Centrifugal-force effects on combustion

The effects of centrifugal force on the combustion of propane-air and hydrogen-air mixtureswere evaluated in a combustion centrifuge. Tests using propane-air mixtures over a range of equivalence ratios, and hydrogen-air mixtures at an equivalence ratio of 0.6, showed that the flame-propagation rate was relatively independent of centrifugal force in acceleration fields of less than 200 times that of the earth (200 g), but increased approximately in proportion to the square root of the acceleration field at values above 200 g. Conversely, for a stoichiometric hydrogen-air mixture, the flame-propagation rates were independent of centrifugal force. A hypothesis, based on a “bubble transport” flamespreading mechanism, is proposed to explain the conflicting experimental results. Buoyant forces acting on a flame “bubble” move it in a direction opposite to that of the applied centrifugal force at a velocity corresponding to the condition at which the buoyant and drag forces on the bubble are equal.
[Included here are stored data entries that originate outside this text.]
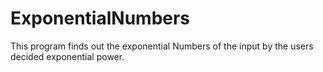 # ExponentialNumbers
This program finds out the exponential Numbers of the input by the users decided exponential power.
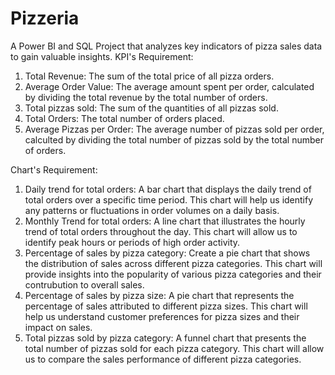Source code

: # Pizzeria
A Power BI and SQL Project that analyzes key indicators of pizza sales data to gain valuable insights.
KPI's Requirement:
1. Total Revenue: The sum of the total price of all pizza orders.
2. Average Order Value: The average amount spent per order, calculated by dividing the total revenue by the total number of orders.
3. Total pizzas sold: The sum of the quantities of all pizzas sold.
4. Total Orders: The total number of orders placed.
5. Average Pizzas per Order: The average number of pizzas sold per order, calculted by dividing the total number of pizzas sold by the total number of orders.

Chart's Requirement:
1. Daily trend for total orders: A bar chart that displays the daily trend of total orders over a specific time period. This chart will help us identify any patterns or fluctuations in order volumes on a daily basis.
2. Monthly Trend for total orders: A line chart that illustrates the hourly trend of total orders throughout the day. This chart will allow us to identify peak hours or periods of high order activity.
3. Percentage of sales by pizza category: Create a pie chart that shows the distribution of sales across different pizza categories. This chart will provide insights into the popularity of various pizza categories and their contrubution to overall sales.
4. Percentage of sales by pizza size: A pie chart that represents the percentage of sales attributed to different pizza sizes. This chart will help us understand customer preferences for pizza sizes and their impact on sales.
5. Total pizzas sold by pizza category: A funnel chart that presents the total number of pizzas sold for each pizza category. This chart will allow us to compare the sales performance of different pizza categories.


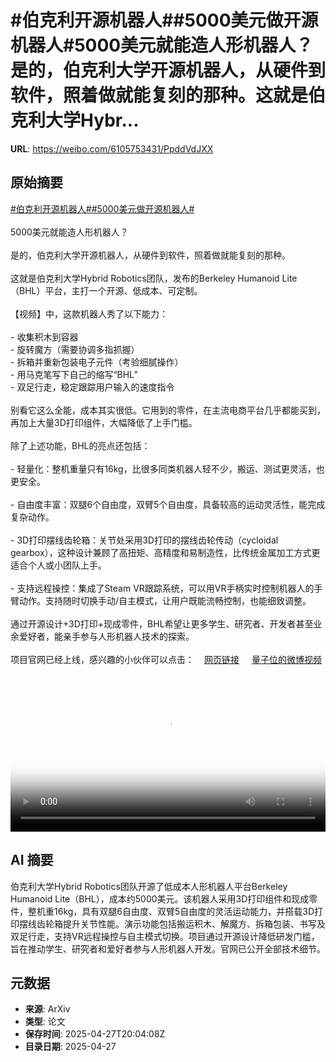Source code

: # #伯克利开源机器人##5000美元做开源机器人#5000美元就能造人形机器人？是的，伯克利大学开源机器人，从硬件到软件，照着做就能复刻的那种。这就是伯克利大学Hybr...

**URL**: https://weibo.com/6105753431/PpddVdJXX

## 原始摘要

<a href="https://m.weibo.cn/search?containerid=231522type%3D1%26t%3D10%26q%3D%23%E4%BC%AF%E5%85%8B%E5%88%A9%E5%BC%80%E6%BA%90%E6%9C%BA%E5%99%A8%E4%BA%BA%23&amp;extparam=%23%E4%BC%AF%E5%85%8B%E5%88%A9%E5%BC%80%E6%BA%90%E6%9C%BA%E5%99%A8%E4%BA%BA%23" data-hide=""><span class="surl-text">#伯克利开源机器人#</span></a><a href="https://m.weibo.cn/search?containerid=231522type%3D1%26t%3D10%26q%3D%235000%E7%BE%8E%E5%85%83%E5%81%9A%E5%BC%80%E6%BA%90%E6%9C%BA%E5%99%A8%E4%BA%BA%23&amp;extparam=%235000%E7%BE%8E%E5%85%83%E5%81%9A%E5%BC%80%E6%BA%90%E6%9C%BA%E5%99%A8%E4%BA%BA%23" data-hide=""><span class="surl-text">#5000美元做开源机器人#</span></a><br><br>5000美元就能造人形机器人？<br><br>是的，伯克利大学开源机器人，从硬件到软件，照着做就能复刻的那种。<br><br>这就是伯克利大学Hybrid Robotics团队，发布的Berkeley Humanoid Lite（BHL）平台，主打一个开源、低成本、可定制。<br><br>【视频】中，这款机器人秀了以下能力：<br><br>- 收集积木到容器<br>- 旋转魔方（需要协调多指抓握）<br>- 拆箱并重新包装电子元件（考验细腻操作）<br>- 用马克笔写下自己的缩写“BHL”<br>- 双足行走，稳定跟踪用户输入的速度指令<br><br>别看它这么全能，成本其实很低。它用到的零件，在主流电商平台几乎都能买到，再加上大量3D打印组件，大幅降低了上手门槛。<br><br>除了上述功能，BHL的亮点还包括：<br><br>- 轻量化：整机重量只有16kg，比很多同类机器人轻不少，搬运、测试更灵活，也更安全。<br><br>- 自由度丰富：双腿6个自由度，双臂5个自由度，具备较高的运动灵活性，能完成复杂动作。<br><br>- 3D打印摆线齿轮箱：关节处采用3D打印的摆线齿轮传动（cycloidal gearbox），这种设计兼顾了高扭矩、高精度和易制造性，比传统金属加工方式更适合个人或小团队上手。<br><br>- 支持远程操控：集成了Steam VR跟踪系统，可以用VR手柄实时控制机器人的手臂动作。支持随时切换手动/自主模式，让用户既能流畅控制，也能细致调整。<br><br>通过开源设计+3D打印+现成零件，BHL希望让更多学生、研究者、开发者甚至业余爱好者，能亲手参与人形机器人技术的探索。<br><br>项目官网已经上线，感兴趣的小伙伴可以点击：<a href="https://weibo.cn/sinaurl?u=https%3A%2F%2Flite.berkeley-humanoid.org%2F" data-hide=""><span class="url-icon"><img style="width: 1rem;height: 1rem" src="https://h5.sinaimg.cn/upload/2015/09/25/3/timeline_card_small_web_default.png" referrerpolicy="no-referrer"></span><span class="surl-text">网页链接</span></a> <a href="https://video.weibo.com/show?fid=1034:5160089565462593" data-hide=""><span class="url-icon"><img style="width: 1rem;height: 1rem" src="https://h5.sinaimg.cn/upload/2015/09/25/3/timeline_card_small_video_default.png" referrerpolicy="no-referrer"></span><span class="surl-text">量子位的微博视频</span></a><br clear="both"><div style="clear: both"></div><video controls="controls" poster="https://tvax4.sinaimg.cn/orj480/006Fd7o3ly1i0vh9prmy1j30zk0k0myv.jpg" style="width: 100%"><source src="https://f.video.weibocdn.com/o0/NcYVxKCNlx08nNN64DvG010412019nmZ0E010.mp4?label=mp4_720p&amp;template=1280x720.25.0&amp;ori=0&amp;ps=1CwnkDw1GXwCQx&amp;Expires=1745787760&amp;ssig=p%2BCzk3XJpd&amp;KID=unistore,video"><source src="https://f.video.weibocdn.com/o0/txJETO1olx08nNN57sy401041200DhZd0E010.mp4?label=mp4_hd&amp;template=852x480.25.0&amp;ori=0&amp;ps=1CwnkDw1GXwCQx&amp;Expires=1745787760&amp;ssig=0EySOOJg5x&amp;KID=unistore,video"><source src="https://f.video.weibocdn.com/o0/FrXj8dYvlx08nNN4knxm01041200plAm0E010.mp4?label=mp4_ld&amp;template=640x360.25.0&amp;ori=0&amp;ps=1CwnkDw1GXwCQx&amp;Expires=1745787760&amp;ssig=FMkMyGlwTV&amp;KID=unistore,video"><p>视频无法显示，请前往<a href="https://video.weibo.com/show?fid=1034%3A5160089565462593" target="_blank" rel="noopener noreferrer">微博视频</a>观看。</p></video>

## AI 摘要

伯克利大学Hybrid Robotics团队开源了低成本人形机器人平台Berkeley Humanoid Lite（BHL），成本约5000美元。该机器人采用3D打印组件和现成零件，整机重16kg，具有双腿6自由度、双臂5自由度的灵活运动能力，并搭载3D打印摆线齿轮箱提升关节性能。演示功能包括搬运积木、解魔方、拆箱包装、书写及双足行走，支持VR远程操控与自主模式切换。项目通过开源设计降低研发门槛，旨在推动学生、研究者和爱好者参与人形机器人开发。官网已公开全部技术细节。

## 元数据

- **来源**: ArXiv
- **类型**: 论文
- **保存时间**: 2025-04-27T20:04:08Z
- **目录日期**: 2025-04-27
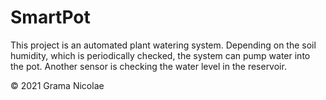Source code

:# SmartPot

This project is an automated plant watering system. Depending on the soil humidity, which is periodically checked, the system can pump water into the pot. Another sensor is checking the water level in the reservoir.

© 2021 Grama Nicolae
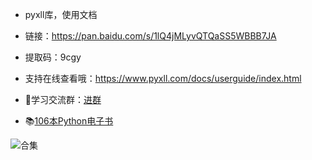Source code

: - pyxll库，使用文档
- 链接：https://pan.baidu.com/s/1lQ4jMLyvQTQaSS5WBBB7JA
- 提取码：9cgy
- 支持在线查看哦：https://www.pyxll.com/docs/userguide/index.html




- 🚸学习交流群：[进群](https://mp.weixin.qq.com/s/oLSUxE1RwTFK5iJFb-jFgQ) 
- 📚[106本Python电子书](https://mp.weixin.qq.com/s/Wa27Or7SaChF5rCw7LLdVg)

![合集](https://img-blog.csdnimg.cn/20210303170458567.jpg?x-oss-process=image/watermark,type_ZmFuZ3poZW5naGVpdGk,shadow_10,text_aHR0cHM6Ly9ibG9nLmNzZG4ubmV0L3dlaXhpbl80MjMyMTUxNw==,size_16,color_FFFFFF,t_70#pic_center)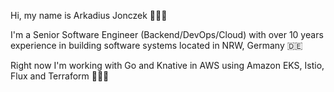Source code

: Hi, my name is Arkadius Jonczek 🙋🏻‍♂️

I'm a Senior Software Engineer (Backend/DevOps/Cloud) with over 10 years experience in building software systems located in NRW, Germany 🇩🇪

Right now I'm working with Go and Knative in AWS using Amazon EKS, Istio, Flux and Terraform 👨🏻‍💻

<!--
**arkadiusjonczek/arkadiusjonczek** is a ✨ _special_ ✨ repository because its `README.md` (this file) appears on your GitHub profile.

Here are some ideas to get you started:

- 🔭 I’m currently working on ...
- 🌱 I’m currently learning ...
- 👯 I’m looking to collaborate on ...
- 🤔 I’m looking for help with ...
- 💬 Ask me about ...
- 📫 How to reach me: ...
- 😄 Pronouns: ...
- ⚡ Fun fact: ...
-->
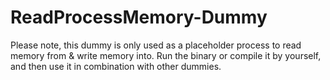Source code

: # ReadProcessMemory-Dummy

Please note, this dummy is only used as a placeholder process to read memory from & write memory into. 
Run the binary or compile it by yourself, and then use it in combination with other dummies. 
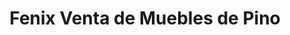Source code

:---
title: "Fenix Venta de Muebles de Pino"
url: /campana/fenix-venta-de-muebles-de-pino/
shop: muebles
---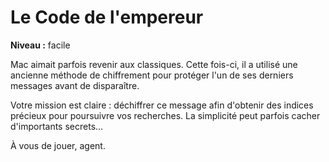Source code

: # Le Code de l'empereur

**Niveau :** facile

Mac aimait parfois revenir aux classiques. Cette fois-ci, il a utilisé une ancienne méthode de chiffrement pour protéger l'un de ses derniers messages avant de disparaître.

Votre mission est claire : déchiffrer ce message afin d'obtenir des indices précieux pour poursuivre vos recherches. La simplicité peut parfois cacher d'importants secrets...

À vous de jouer, agent.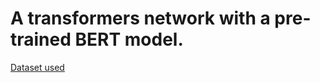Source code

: # A transformers network with a pre-trained BERT model.

[Dataset used](https://ai.stanford.edu/~amaas/data/sentiment/)
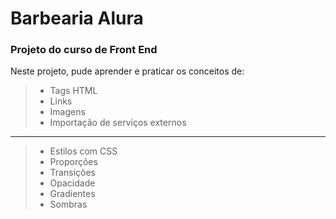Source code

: # Barbearia Alura
### Projeto do curso de Front End

Neste projeto, pude aprender e praticar os conceitos de:
> - Tags HTML
> - Links
> - Imagens
> - Importação de serviços externos

___

> - Estilos com CSS
> - Proporções
> - Transições
> - Opacidade
> - Gradientes
> - Sombras


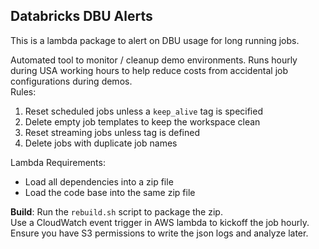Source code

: ## Databricks DBU Alerts 

This is a lambda package to alert on DBU usage for long running jobs.   

Automated tool to monitor / cleanup demo environments. Runs hourly during USA working hours to help reduce costs from accidental job configurations during demos.  
Rules:
1. Reset scheduled jobs unless a `keep_alive` tag is specified
2. Delete empty job templates to keep the workspace clean
3. Reset streaming jobs unless tag is defined
4. Delete jobs with duplicate job names

Lambda Requirements:
* Load all dependencies into a zip file
* Load the code base into the same zip file

**Build**:
Run the `rebuild.sh` script to package the zip.   
Use a CloudWatch event trigger in AWS lambda to kickoff the job hourly.   
Ensure you have S3 permissions to write the json logs and analyze later.

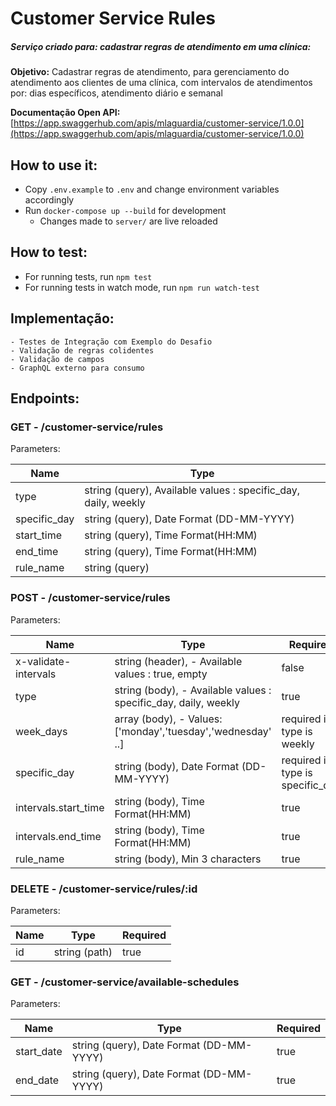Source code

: # Customer Service Rules
##### Serviço criado para: cadastrar regras de atendimento em uma clínica:
**Objetivo:** Cadastrar regras de atendimento, para gerenciamento do atendimento aos clientes de uma clínica, com intervalos de atendimentos por: dias específicos, atendimento diário e semanal

**Documentação Open API:** [https://app.swaggerhub.com/apis/mlaguardia/customer-service/1.0.0](https://app.swaggerhub.com/apis/mlaguardia/customer-service/1.0.0)

## How to use it:
* Copy `.env.example` to `.env` and change environment variables accordingly
* Run `docker-compose up --build` for development
    - Changes made to `server/` are live reloaded
    
## How to test:
* For running tests, run `npm test`
* For running tests in watch mode, run `npm run watch-test`

## Implementação:
    - Testes de Integração com Exemplo do Desafio
    - Validação de regras colidentes
    - Validação de campos
    - GraphQL externo para consumo
## Endpoints:
### GET - /customer-service/rules
Parameters:

| Name        | Type                                                          |
|-------------|---------------------------------------------------------------|
|type         | string (query), Available values : specific_day, daily, weekly|
|specific_day | string (query), Date Format (DD-MM-YYYY)                      |
|start_time   | string (query), Time Format(HH:MM)                            |
|end_time     | string (query), Time Format(HH:MM)                            |
|rule_name    | string (query)                                                |

### POST - /customer-service/rules
Parameters:

| Name                | Type                                                           | Required                         |
|---------------------|----------------------------------------------------------------|----------------------------------|
|x-validate-intervals |string (header), - Available values : true, empty               |false                             |
|type                 |string (body), - Available values : specific_day, daily, weekly |true                              |
|week_days            |array (body), - Values: ['monday','tuesday','wednesday' ..]     |required if type is weekly        |
|specific_day         |string (body), Date Format (DD-MM-YYYY)                         |required if type is specific_day  |
|intervals.start_time | string (body), Time Format(HH:MM)                              |true                              |
|intervals.end_time   | string (body), Time Format(HH:MM)                              |true                              |
|rule_name            | string (body), Min 3 characters                                |true                              |

### DELETE - /customer-service/rules/:id
Parameters:

| Name | Type          | Required |
|------|---------------|----------|
|id    | string (path) |true      |

### GET - /customer-service/available-schedules
Parameters:

| Name      | Type                                     | Required |
|-----------|------------------------------------------|----------|
|start_date | string (query), Date Format (DD-MM-YYYY) | true     |
|end_date   | string (query), Date Format (DD-MM-YYYY) | true     |
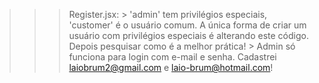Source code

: >>> Register.jsx:
    > 'admin' tem privilégios especiais, 'customer' é o usuário comum. A única forma de criar um usuário com privilégios especiais é alterando este código. Depois pesquisar como é a melhor prática!
    > Admin só funciona para login com e-mail e senha. Cadastrei laiobrum2@gmail.com e laio-brum@hotmail.com!

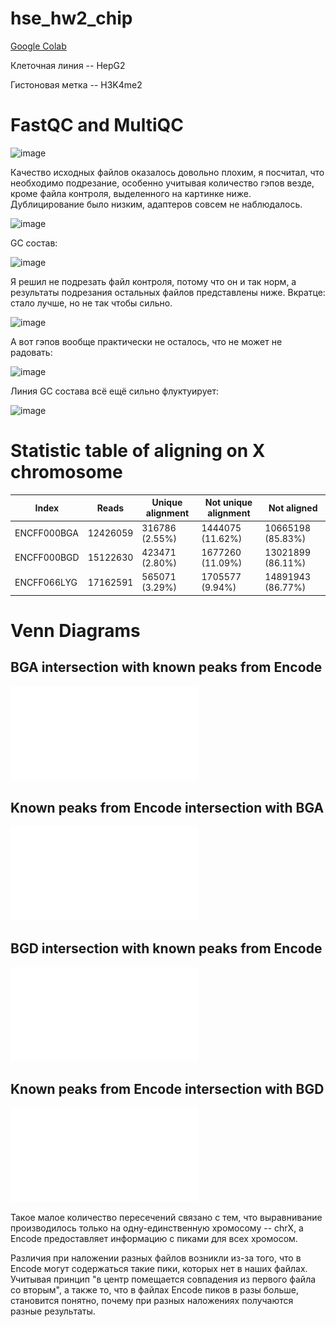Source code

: # hse_hw2_chip

[Google Colab](https://colab.research.google.com/drive/1qnH61N7iZLgjByzsEnZLekWRmTcurRh_?usp=sharing)

Клеточная линия -- HepG2

Гистоновая метка -- H3K4me2

# FastQC and MultiQC

![image](https://user-images.githubusercontent.com/86663451/157294935-c0cc2cde-19ec-40cc-b512-0780068171ed.png)

Качество исходных файлов оказалось довольно плохим, я посчитал, что необходимо подрезание, особенно учитывая количество гэпов везде, кроме файла контроля, выделенного на картинке ниже. Дублицирование было низким, адаптеров совсем не наблюдалось.

![image](https://user-images.githubusercontent.com/86663451/157295005-600767c7-0b8f-45df-bd4c-3d50d1033d05.png)

GC состав:

![image](https://user-images.githubusercontent.com/86663451/157296398-d4f6977d-fa9d-44f4-b695-d9a9e7b94e91.png)


Я решил не подрезать файл контроля, потому что он и так норм, а результаты подрезания остальных файлов представлены ниже. Вкратце: стало лучше, но не так чтобы сильно.

![image](https://user-images.githubusercontent.com/86663451/157295750-328b0827-e74a-4640-abcf-64277312693c.png)

А вот гэпов вообще практически не осталось, что не может не радовать:

![image](https://user-images.githubusercontent.com/86663451/157295883-02c91ad3-9308-4f09-a53e-050540048067.png)

Линия GC состава всё ещё сильно флуктуирует:

![image](https://user-images.githubusercontent.com/86663451/157296537-9c267481-8ecc-4833-8ed7-5c68565e41e3.png)

# Statistic table of aligning on X chromosome

|Index|Reads|Unique alignment|Not unique alignment|Not aligned|
|---|---|---|---|---|
| ENCFF000BGA | 12426059 | 316786 (2.55%) | 1444075 (11.62%) | 10665198 (85.83%) |
| ENCFF000BGD | 15122630 | 423471 (2.80%) | 1677260 (11.09%) | 13021899 (86.11%) |
| ENCFF066LYG | 17162591 | 565071 (3.29%) | 1705577 (9.94%) | 14891943 (86.77%) |


# Venn Diagrams
## BGA intersection with known peaks from Encode
![image](Venn%20Diagrams/BGA1.pdf)

## Known peaks from Encode intersection with BGA
![image](Venn%20Diagrams/BGA2.pdf)

## BGD intersection with known peaks from Encode
![image](Venn%20Diagrams/BGD1.pdf)

## Known peaks from Encode intersection with BGD
![image](Venn%20Diagrams/BGD2.pdf)

Такое малое количество пересечений связано с тем, что выравнивание производилось только на одну-единственную хромосому -- chrX, а Encode предоставляет информацию с пиками для всех хромосом. 

Различия при наложении разных файлов возникли из-за того, что в Encode могут содержаться такие пики, которых нет в наших файлах. Учитывая принцип "в центр помещается совпадения из первого файла со вторым", а также то, что в файлах Encode пиков в разы больше, становится понятно, почему при разных наложениях получаются разные результаты.
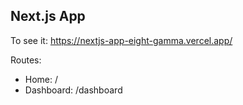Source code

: ## Next.js App

To see it: https://nextjs-app-eight-gamma.vercel.app/

Routes:

- Home: /
- Dashboard: /dashboard
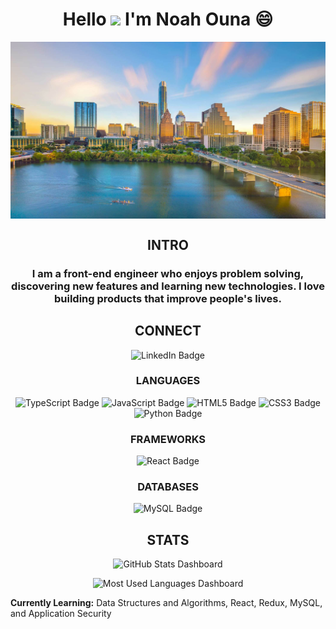 <h1 align="center">Hello <img src="https://raw.githubusercontent.com/MartinHeinz/MartinHeinz/master/wave.gif" width="30px"> I'm Noah Ouna 😄</h1>
<img src="banner.png" align="center">

<h2 align='center'>INTRO</h2>

<h3 align="center">I am a front-end engineer who enjoys problem solving, discovering new features and learning new technologies. I love building products that improve people's lives. </h3>


<h2 align='center'>CONNECT</h2>

<p align='center'>
    <a href='https://www.linkedin.com/in/noah-ouna-349787213/' target='_blank' style='color: inherit; text-decoration: none;'><img src="https://img.shields.io/badge/LinkedIn-0077B5?style=for-the-badge&logo=linkedin&logoColor=white" alt="LinkedIn Badge"></a>
</p>

<h3 align='center'>LANGUAGES</h3>
<p align='center'>
    <img src="https://img.shields.io/badge/TypeScript-blue?style=for-the-badge&logo=typescript&logoColor=white" alt="TypeScript Badge">
    <img src="https://img.shields.io/badge/JavaScript-F7DF1E?style=for-the-badge&logo=javascript&logoColor=black" alt="JavaScript Badge">
    <img src="https://img.shields.io/badge/HTML5-E34F26?style=for-the-badge&logo=html5&logoColor=white" alt="HTML5 Badge">
    <img src="https://img.shields.io/badge/CSS3-1572B6?style=for-the-badge&logo=css3&logoColor=white" alt="CSS3 Badge">
    <img src="https://img.shields.io/badge/Python-F3D343?style=for-the-badge&logo=python" alt="Python Badge">
</p>

<h3 align='center'>FRAMEWORKS</h3>

<p align='center'>
    <img src="https://img.shields.io/badge/React-20232A?style=for-the-badge&logo=react&logoColor=61DAFB" alt="React Badge">
    
</p>

<h3 align='center'>DATABASES</h3>

<p align='center'>
    <img src="https://img.shields.io/badge/MySQL-316192?style=for-the-badge&logo=mysql&logoColor=white"  alt="MySQL Badge">
    
</p>


<h2 align='center'>STATS</h2>

<p align='center'>
    <img src="https://github-readme-stats.vercel.app/api?username=noahouna&count_private=true&show_icons=true" width="500" alt="GitHub Stats Dashboard">
</p>
<p align='center'>
    <img src="https://github-readme-stats.vercel.app/api/top-langs/?username=noahouna" width="350" alt="Most Used Languages Dashboard">
</p>


**Currently Learning:**
Data Structures and Algorithms, React, Redux, MySQL, and Application Security
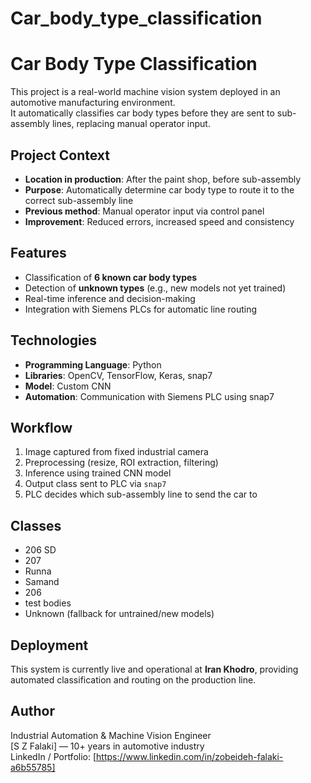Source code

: # Car_body_type_classification
# Car Body Type Classification

This project is a real-world machine vision system deployed in an automotive manufacturing environment.  
It automatically classifies car body types before they are sent to sub-assembly lines, replacing manual operator input.

## Project Context

- **Location in production**: After the paint shop, before sub-assembly
- **Purpose**: Automatically determine car body type to route it to the correct sub-assembly line
- **Previous method**: Manual operator input via control panel
- **Improvement**: Reduced errors, increased speed and consistency

## Features

- Classification of **6 known car body types**
- Detection of **unknown types** (e.g., new models not yet trained)
- Real-time inference and decision-making
- Integration with Siemens PLCs for automatic line routing

## Technologies

- **Programming Language**: Python  
- **Libraries**: OpenCV, TensorFlow, Keras, snap7  
- **Model**: Custom CNN  
- **Automation**: Communication with Siemens PLC using snap7

## Workflow

1. Image captured from fixed industrial camera
2. Preprocessing (resize, ROI extraction, filtering)
3. Inference using trained CNN model
4. Output class sent to PLC via `snap7`
5. PLC decides which sub-assembly line to send the car to

## Classes

- 206 SD
- 207
- Runna
- Samand
- 206 
- test bodies
- Unknown (fallback for untrained/new models)

## Deployment

This system is currently live and operational at **Iran Khodro**, providing automated classification and routing on the production line.

## Author

Industrial Automation & Machine Vision Engineer  
[S Z Falaki] — 10+ years in automotive industry  
LinkedIn / Portfolio: [https://www.linkedin.com/in/zobeideh-falaki-a6b55785]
At large values of centrifugal force, the bubble velocity exceeds the turbulent flamespeed and controls the flamespreading rate; at lower values, the bubble velocity is less than the turbulent flamespeed and does not affect flame propagation. In this investigation, bubble velocities to 65 fps have been measured; these exceed conventional propane-air turbulent flamespeeds nearly fourfold. In many tests, an upper limit of the imposed acceleration field was reached, above which combustion could not be sustained. This limit, which was preceded by an abrupt decrease in flamespeed with increasing acceleration, appears to be a function of laminar flamespeed, and can be expressed approimately by g=4500Su, where Su is the laminar flamespeed for the mixture.